▶

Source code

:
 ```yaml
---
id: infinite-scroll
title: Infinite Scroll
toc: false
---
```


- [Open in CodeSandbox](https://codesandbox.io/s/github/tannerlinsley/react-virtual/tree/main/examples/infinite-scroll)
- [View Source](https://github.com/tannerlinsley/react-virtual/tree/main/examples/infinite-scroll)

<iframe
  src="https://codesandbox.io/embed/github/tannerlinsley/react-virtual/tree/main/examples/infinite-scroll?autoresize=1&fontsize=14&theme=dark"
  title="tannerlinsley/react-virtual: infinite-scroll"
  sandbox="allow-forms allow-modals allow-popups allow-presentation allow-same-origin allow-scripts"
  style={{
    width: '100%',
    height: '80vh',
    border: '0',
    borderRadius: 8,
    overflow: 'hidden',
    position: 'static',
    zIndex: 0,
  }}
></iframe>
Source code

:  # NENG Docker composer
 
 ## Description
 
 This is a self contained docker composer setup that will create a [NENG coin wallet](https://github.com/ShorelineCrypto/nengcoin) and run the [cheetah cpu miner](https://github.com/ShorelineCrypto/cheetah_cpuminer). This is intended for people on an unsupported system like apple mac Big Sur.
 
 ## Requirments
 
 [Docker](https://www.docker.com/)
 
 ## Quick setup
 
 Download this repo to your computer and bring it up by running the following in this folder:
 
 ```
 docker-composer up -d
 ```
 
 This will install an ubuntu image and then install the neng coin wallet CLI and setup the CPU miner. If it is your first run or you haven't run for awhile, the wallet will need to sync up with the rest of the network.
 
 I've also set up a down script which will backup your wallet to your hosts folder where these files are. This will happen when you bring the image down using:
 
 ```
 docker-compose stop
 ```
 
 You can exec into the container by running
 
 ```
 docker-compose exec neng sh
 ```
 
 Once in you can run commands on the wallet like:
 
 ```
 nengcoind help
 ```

◀
▶

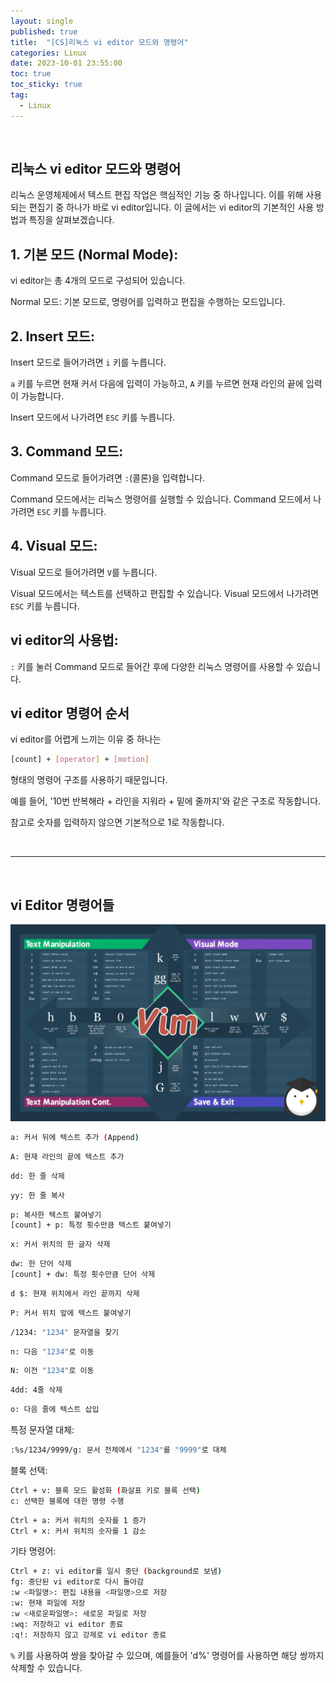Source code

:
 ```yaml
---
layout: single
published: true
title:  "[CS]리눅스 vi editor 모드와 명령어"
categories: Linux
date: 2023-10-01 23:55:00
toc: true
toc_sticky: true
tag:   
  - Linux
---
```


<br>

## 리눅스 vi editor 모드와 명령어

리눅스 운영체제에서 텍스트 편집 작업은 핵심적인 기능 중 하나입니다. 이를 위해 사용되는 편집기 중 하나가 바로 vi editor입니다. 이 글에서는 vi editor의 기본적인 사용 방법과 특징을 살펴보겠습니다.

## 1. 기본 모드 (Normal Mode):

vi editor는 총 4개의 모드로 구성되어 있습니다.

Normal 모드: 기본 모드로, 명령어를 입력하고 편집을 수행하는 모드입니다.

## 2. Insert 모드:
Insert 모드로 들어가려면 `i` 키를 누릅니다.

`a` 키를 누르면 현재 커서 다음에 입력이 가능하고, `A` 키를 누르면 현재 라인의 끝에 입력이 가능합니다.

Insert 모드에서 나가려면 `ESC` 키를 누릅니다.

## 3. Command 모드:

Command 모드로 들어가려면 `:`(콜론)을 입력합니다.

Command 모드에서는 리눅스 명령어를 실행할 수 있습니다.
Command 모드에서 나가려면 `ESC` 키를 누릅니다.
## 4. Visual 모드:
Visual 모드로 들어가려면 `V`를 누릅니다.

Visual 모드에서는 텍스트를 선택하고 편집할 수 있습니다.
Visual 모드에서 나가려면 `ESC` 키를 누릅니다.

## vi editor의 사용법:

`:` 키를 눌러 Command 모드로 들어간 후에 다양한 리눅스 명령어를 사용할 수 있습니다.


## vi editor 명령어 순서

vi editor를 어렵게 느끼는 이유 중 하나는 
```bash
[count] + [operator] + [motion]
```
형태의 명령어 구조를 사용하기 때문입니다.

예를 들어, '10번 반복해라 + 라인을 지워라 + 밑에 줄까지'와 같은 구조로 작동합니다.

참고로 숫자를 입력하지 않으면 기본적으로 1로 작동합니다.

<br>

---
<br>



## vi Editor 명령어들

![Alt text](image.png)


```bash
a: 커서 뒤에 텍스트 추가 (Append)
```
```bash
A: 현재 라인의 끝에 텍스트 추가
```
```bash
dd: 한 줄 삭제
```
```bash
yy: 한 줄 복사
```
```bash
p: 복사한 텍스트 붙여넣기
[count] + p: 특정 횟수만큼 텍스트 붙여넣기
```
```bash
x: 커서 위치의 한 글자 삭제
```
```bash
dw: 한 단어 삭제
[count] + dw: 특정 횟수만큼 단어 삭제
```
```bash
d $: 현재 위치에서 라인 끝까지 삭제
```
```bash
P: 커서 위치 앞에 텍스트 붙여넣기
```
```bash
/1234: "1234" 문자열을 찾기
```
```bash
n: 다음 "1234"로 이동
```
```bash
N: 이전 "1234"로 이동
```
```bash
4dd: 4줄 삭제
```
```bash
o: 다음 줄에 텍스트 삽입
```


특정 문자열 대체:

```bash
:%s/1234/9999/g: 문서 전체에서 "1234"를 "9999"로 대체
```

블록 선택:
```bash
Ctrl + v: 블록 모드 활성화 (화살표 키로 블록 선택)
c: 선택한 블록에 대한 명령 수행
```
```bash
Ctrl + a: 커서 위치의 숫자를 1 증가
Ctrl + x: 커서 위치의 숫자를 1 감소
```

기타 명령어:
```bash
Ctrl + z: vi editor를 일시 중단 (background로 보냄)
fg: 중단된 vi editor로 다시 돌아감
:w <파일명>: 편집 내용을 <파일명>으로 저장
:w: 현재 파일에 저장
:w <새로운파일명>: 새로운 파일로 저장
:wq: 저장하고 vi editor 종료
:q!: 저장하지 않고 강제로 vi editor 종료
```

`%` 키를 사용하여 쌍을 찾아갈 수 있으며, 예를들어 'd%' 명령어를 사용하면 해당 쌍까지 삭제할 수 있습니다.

◀
▶

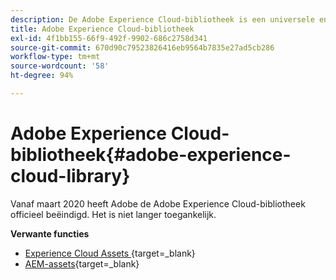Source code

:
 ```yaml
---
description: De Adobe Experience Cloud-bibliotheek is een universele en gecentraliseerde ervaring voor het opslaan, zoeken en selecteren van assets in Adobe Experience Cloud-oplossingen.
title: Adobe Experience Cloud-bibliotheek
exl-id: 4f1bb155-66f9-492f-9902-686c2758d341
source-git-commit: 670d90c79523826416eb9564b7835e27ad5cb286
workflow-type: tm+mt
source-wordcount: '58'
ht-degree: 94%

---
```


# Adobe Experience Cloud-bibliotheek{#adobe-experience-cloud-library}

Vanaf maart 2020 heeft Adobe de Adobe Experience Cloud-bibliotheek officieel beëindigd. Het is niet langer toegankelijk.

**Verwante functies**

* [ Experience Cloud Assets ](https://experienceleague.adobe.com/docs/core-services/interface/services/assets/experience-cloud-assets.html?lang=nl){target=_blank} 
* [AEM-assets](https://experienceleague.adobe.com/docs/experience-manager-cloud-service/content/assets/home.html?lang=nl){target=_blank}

◀

**REQUIRED WORK**
Count, in the records above, the lines that contain the word "react"; the answer is that number alone.

**RESULT OF THE EXERCISE**
4